--- START ---
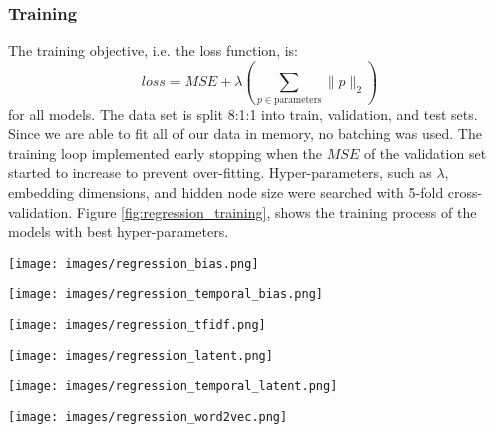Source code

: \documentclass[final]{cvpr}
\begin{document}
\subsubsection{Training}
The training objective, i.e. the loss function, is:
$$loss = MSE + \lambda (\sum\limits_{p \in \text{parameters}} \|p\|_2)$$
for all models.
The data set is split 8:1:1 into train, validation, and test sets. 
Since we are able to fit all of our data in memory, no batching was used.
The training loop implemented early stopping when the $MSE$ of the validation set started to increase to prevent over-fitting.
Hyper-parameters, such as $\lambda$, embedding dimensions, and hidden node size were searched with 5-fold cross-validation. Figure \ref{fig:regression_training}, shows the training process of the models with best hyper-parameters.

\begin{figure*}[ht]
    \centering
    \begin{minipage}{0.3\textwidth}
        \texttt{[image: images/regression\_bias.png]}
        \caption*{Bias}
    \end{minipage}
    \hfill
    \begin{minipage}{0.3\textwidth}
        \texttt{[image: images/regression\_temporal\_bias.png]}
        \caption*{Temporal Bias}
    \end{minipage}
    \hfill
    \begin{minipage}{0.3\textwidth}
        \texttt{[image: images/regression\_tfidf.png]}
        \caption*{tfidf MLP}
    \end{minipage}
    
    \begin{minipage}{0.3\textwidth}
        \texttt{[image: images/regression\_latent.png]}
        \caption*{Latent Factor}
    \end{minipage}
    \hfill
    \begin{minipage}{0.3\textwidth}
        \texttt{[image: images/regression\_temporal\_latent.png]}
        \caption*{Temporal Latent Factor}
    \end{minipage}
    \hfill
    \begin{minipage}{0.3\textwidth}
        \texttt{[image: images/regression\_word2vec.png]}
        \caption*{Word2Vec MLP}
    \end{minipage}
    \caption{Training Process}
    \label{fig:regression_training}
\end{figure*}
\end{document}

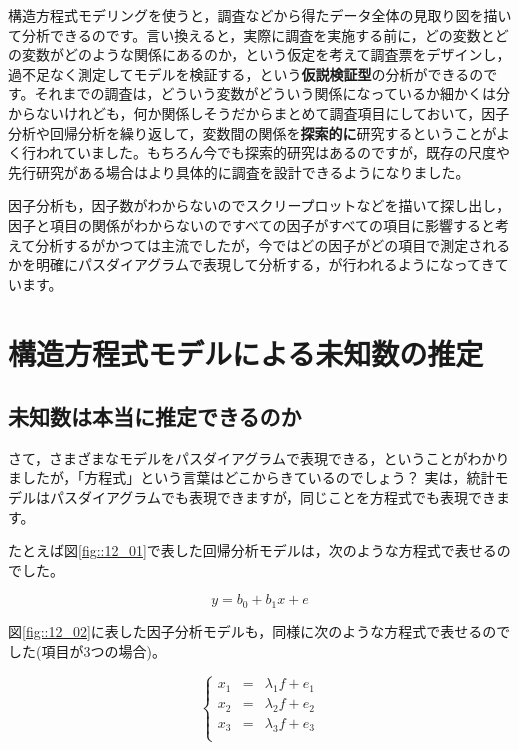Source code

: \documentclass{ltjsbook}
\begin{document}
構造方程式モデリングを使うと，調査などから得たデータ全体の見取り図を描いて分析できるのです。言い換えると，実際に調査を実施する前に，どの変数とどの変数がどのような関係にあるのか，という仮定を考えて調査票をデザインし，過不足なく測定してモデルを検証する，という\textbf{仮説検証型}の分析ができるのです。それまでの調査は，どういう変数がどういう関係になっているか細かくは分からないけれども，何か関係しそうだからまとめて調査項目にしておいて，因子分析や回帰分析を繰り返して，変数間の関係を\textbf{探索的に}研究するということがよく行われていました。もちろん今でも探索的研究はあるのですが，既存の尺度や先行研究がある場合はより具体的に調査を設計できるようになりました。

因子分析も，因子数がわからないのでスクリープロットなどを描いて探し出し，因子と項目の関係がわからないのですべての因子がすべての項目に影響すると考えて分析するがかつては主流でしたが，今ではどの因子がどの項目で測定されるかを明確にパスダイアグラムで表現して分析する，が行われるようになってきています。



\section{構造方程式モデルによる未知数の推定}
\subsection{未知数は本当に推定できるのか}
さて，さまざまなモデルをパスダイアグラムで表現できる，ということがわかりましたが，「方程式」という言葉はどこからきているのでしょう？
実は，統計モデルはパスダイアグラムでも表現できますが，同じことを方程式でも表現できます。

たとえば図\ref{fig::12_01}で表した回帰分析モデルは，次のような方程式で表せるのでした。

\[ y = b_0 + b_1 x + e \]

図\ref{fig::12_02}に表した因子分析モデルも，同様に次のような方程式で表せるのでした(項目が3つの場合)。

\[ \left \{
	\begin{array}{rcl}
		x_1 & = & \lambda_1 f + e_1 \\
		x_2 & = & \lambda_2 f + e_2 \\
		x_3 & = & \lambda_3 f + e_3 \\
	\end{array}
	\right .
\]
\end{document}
--- END ---
__About this exercise__. Each record above must be retyped exactly as given, with the images excluded.

__Answer section__.
Source code

: \documentclass[final]{cvpr}
\begin{document}
\subsubsection{Training}
The training objective, i.e. the loss function, is:
$$loss = MSE + \lambda (\sum\limits_{p \in \text{parameters}} \|p\|_2)$$
for all models.
The data set is split 8:1:1 into train, validation, and test sets. 
Since we are able to fit all of our data in memory, no batching was used.
The training loop implemented early stopping when the $MSE$ of the validation set started to increase to prevent over-fitting.
Hyper-parameters, such as $\lambda$, embedding dimensions, and hidden node size were searched with 5-fold cross-validation. Figure \ref{fig:regression_training}, shows the training process of the models with best hyper-parameters.

\begin{figure*}[ht]
    \centering
    \begin{minipage}{0.3\textwidth}
        \texttt{[image: images/regression\_bias.png]}
        \caption*{Bias}
    \end{minipage}
    \hfill
    \begin{minipage}{0.3\textwidth}
        \texttt{[image: images/regression\_temporal\_bias.png]}
        \caption*{Temporal Bias}
    \end{minipage}
    \hfill
    \begin{minipage}{0.3\textwidth}
        \texttt{[image: images/regression\_tfidf.png]}
        \caption*{tfidf MLP}
    \end{minipage}
    
    \begin{minipage}{0.3\textwidth}
        \texttt{[image: images/regression\_latent.png]}
        \caption*{Latent Factor}
    \end{minipage}
    \hfill
    \begin{minipage}{0.3\textwidth}
        \texttt{[image: images/regression\_temporal\_latent.png]}
        \caption*{Temporal Latent Factor}
    \end{minipage}
    \hfill
    \begin{minipage}{0.3\textwidth}
        \texttt{[image: images/regression\_word2vec.png]}
        \caption*{Word2Vec MLP}
    \end{minipage}
    \caption{Training Process}
    \label{fig:regression_training}
\end{figure*}
\end{document}

Source code

: \documentclass{ltjsbook}
\begin{document}
構造方程式モデリングを使うと，調査などから得たデータ全体の見取り図を描いて分析できるのです。言い換えると，実際に調査を実施する前に，どの変数とどの変数がどのような関係にあるのか，という仮定を考えて調査票をデザインし，過不足なく測定してモデルを検証する，という\textbf{仮説検証型}の分析ができるのです。それまでの調査は，どういう変数がどういう関係になっているか細かくは分からないけれども，何か関係しそうだからまとめて調査項目にしておいて，因子分析や回帰分析を繰り返して，変数間の関係を\textbf{探索的に}研究するということがよく行われていました。もちろん今でも探索的研究はあるのですが，既存の尺度や先行研究がある場合はより具体的に調査を設計できるようになりました。

因子分析も，因子数がわからないのでスクリープロットなどを描いて探し出し，因子と項目の関係がわからないのですべての因子がすべての項目に影響すると考えて分析するがかつては主流でしたが，今ではどの因子がどの項目で測定されるかを明確にパスダイアグラムで表現して分析する，が行われるようになってきています。



\section{構造方程式モデルによる未知数の推定}
\subsection{未知数は本当に推定できるのか}
さて，さまざまなモデルをパスダイアグラムで表現できる，ということがわかりましたが，「方程式」という言葉はどこからきているのでしょう？
実は，統計モデルはパスダイアグラムでも表現できますが，同じことを方程式でも表現できます。

たとえば図\ref{fig::12_01}で表した回帰分析モデルは，次のような方程式で表せるのでした。

\[ y = b_0 + b_1 x + e \]

図\ref{fig::12_02}に表した因子分析モデルも，同様に次のような方程式で表せるのでした(項目が3つの場合)。

\[ \left \{
	\begin{array}{rcl}
		x_1 & = & \lambda_1 f + e_1 \\
		x_2 & = & \lambda_2 f + e_2 \\
		x_3 & = & \lambda_3 f + e_3 \\
	\end{array}
	\right .
\]
\end{document}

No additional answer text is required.